[Collected data]
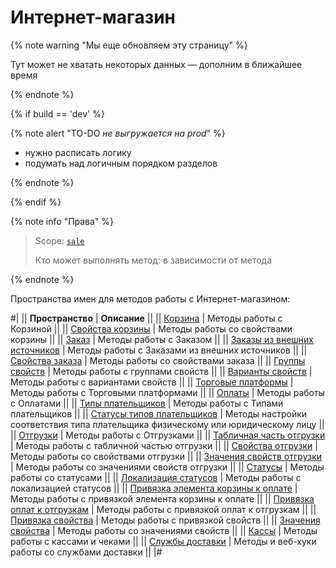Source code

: # Интернет-магазин

{% note warning "Мы еще обновляем эту страницу" %}

Тут может не хватать некоторых данных — дополним в ближайшее время

{% endnote %}

{% if build == 'dev' %}

{% note alert "TO-DO _не выгружается на prod_" %}

- нужно расписать логику
- подумать над логичным порядком разделов

{% endnote %}

{% endif %}

{% note info "Права" %}

> Scope: [`sale`](../scopes/permissions.md)
>
> Кто может выполнять метод: в зависимости от метода

{% endnote %}

Пространства имен для методов работы с Интернет-магазином:

#|
|| **Пространство** | **Описание** ||
|| [Корзина](./basket-item/index.md) | Методы работы с Корзиной ||
|| [Свойства корзины](./basket-properties/index.md) | Методы работы со свойствами корзины ||
|| [Заказ](./order/index.md) | Методы работы с Заказом ||
|| [Заказы из внешних источников](./trade-binding/index.md) | Методы работы с Заказами из внешних источников ||
|| [Свойства заказа](./property/index.md) | Методы работы со свойствами заказа ||
|| [Группы свойств](./property-group/index.md) | Методы работы с группами свойств ||
|| [Варианты свойств](./property-variant/index.md) | Методы работы с вариантами свойств ||
|| [Торговые платформы](./trade-platform/index.md) | Методы работы с Торговыми платформами ||
|| [Оплаты](./payment/index.md) | Методы работы с Оплатами ||
|| [Типы плательщиков](./person-type/index.md) | Методы работы с Типами плательщиков ||
|| [Статусы типов плательщиков](./business-value-person-domain/index.md) | Методы настройки соответствия типа плательщика физическому или юридическому лицу ||
|| [Отгрузки](./shipment/index.md) | Методы работы с Отгрузками ||
|| [Табличная часть отгрузки](./shipment-item/index.md) | Методы работы с табличной частью отгрузки ||
|| [Свойства отгрузки](./shipment-property/index.md) | Методы работы со свойствами отгрузки ||
|| [Значения свойств отгрузки](./shipment-property-value/index.md) | Методы работы со значениями свойств отгрузки ||
|| [Статусы](./status/index.md) | Методы работы со статусами ||
|| [Локализация статусов](./status-lang/index.md) | Методы работы с локализацией статусов ||
|| [Привязка элемента корзины к оплате](./payment-item-basket/index.md) | Методы работы с привязкой элемента корзины к оплате ||
|| [Привязка оплат к отгрузкам](./payment-item-shipment/index.md) | Методы работы с привязкой оплат к отгрузкам ||
|| [Привязка свойства](./property-relation/index.md) | Методы работы с привязкой свойств ||
|| [Значения свойства](./property-value/index.md) | Методы работы со значениями свойств ||
|| [Кассы](./cashbox/index.md) | Методы работы с кассами и чеками ||
|| [Службы доставки](./delivery/delivery/index.md) | Методы и веб-хуки работы со службами доставки ||
|#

## TASK INSTRUCTIONS
Reproduce the entries above without change, omitting all pictures.

## ANSWER BOX
Source code

: # Интернет-магазин

{% note warning "Мы еще обновляем эту страницу" %}

Тут может не хватать некоторых данных — дополним в ближайшее время

{% endnote %}

{% if build == 'dev' %}

{% note alert "TO-DO _не выгружается на prod_" %}

- нужно расписать логику
- подумать над логичным порядком разделов

{% endnote %}

{% endif %}

{% note info "Права" %}

> Scope: [`sale`](../scopes/permissions.md)
>
> Кто может выполнять метод: в зависимости от метода

{% endnote %}

Пространства имен для методов работы с Интернет-магазином:

#|
|| **Пространство** | **Описание** ||
|| [Корзина](./basket-item/index.md) | Методы работы с Корзиной ||
|| [Свойства корзины](./basket-properties/index.md) | Методы работы со свойствами корзины ||
|| [Заказ](./order/index.md) | Методы работы с Заказом ||
|| [Заказы из внешних источников](./trade-binding/index.md) | Методы работы с Заказами из внешних источников ||
|| [Свойства заказа](./property/index.md) | Методы работы со свойствами заказа ||
|| [Группы свойств](./property-group/index.md) | Методы работы с группами свойств ||
|| [Варианты свойств](./property-variant/index.md) | Методы работы с вариантами свойств ||
|| [Торговые платформы](./trade-platform/index.md) | Методы работы с Торговыми платформами ||
|| [Оплаты](./payment/index.md) | Методы работы с Оплатами ||
|| [Типы плательщиков](./person-type/index.md) | Методы работы с Типами плательщиков ||
|| [Статусы типов плательщиков](./business-value-person-domain/index.md) | Методы настройки соответствия типа плательщика физическому или юридическому лицу ||
|| [Отгрузки](./shipment/index.md) | Методы работы с Отгрузками ||
|| [Табличная часть отгрузки](./shipment-item/index.md) | Методы работы с табличной частью отгрузки ||
|| [Свойства отгрузки](./shipment-property/index.md) | Методы работы со свойствами отгрузки ||
|| [Значения свойств отгрузки](./shipment-property-value/index.md) | Методы работы со значениями свойств отгрузки ||
|| [Статусы](./status/index.md) | Методы работы со статусами ||
|| [Локализация статусов](./status-lang/index.md) | Методы работы с локализацией статусов ||
|| [Привязка элемента корзины к оплате](./payment-item-basket/index.md) | Методы работы с привязкой элемента корзины к оплате ||
|| [Привязка оплат к отгрузкам](./payment-item-shipment/index.md) | Методы работы с привязкой оплат к отгрузкам ||
|| [Привязка свойства](./property-relation/index.md) | Методы работы с привязкой свойств ||
|| [Значения свойства](./property-value/index.md) | Методы работы со значениями свойств ||
|| [Кассы](./cashbox/index.md) | Методы работы с кассами и чеками ||
|| [Службы доставки](./delivery/delivery/index.md) | Методы и веб-хуки работы со службами доставки ||
|#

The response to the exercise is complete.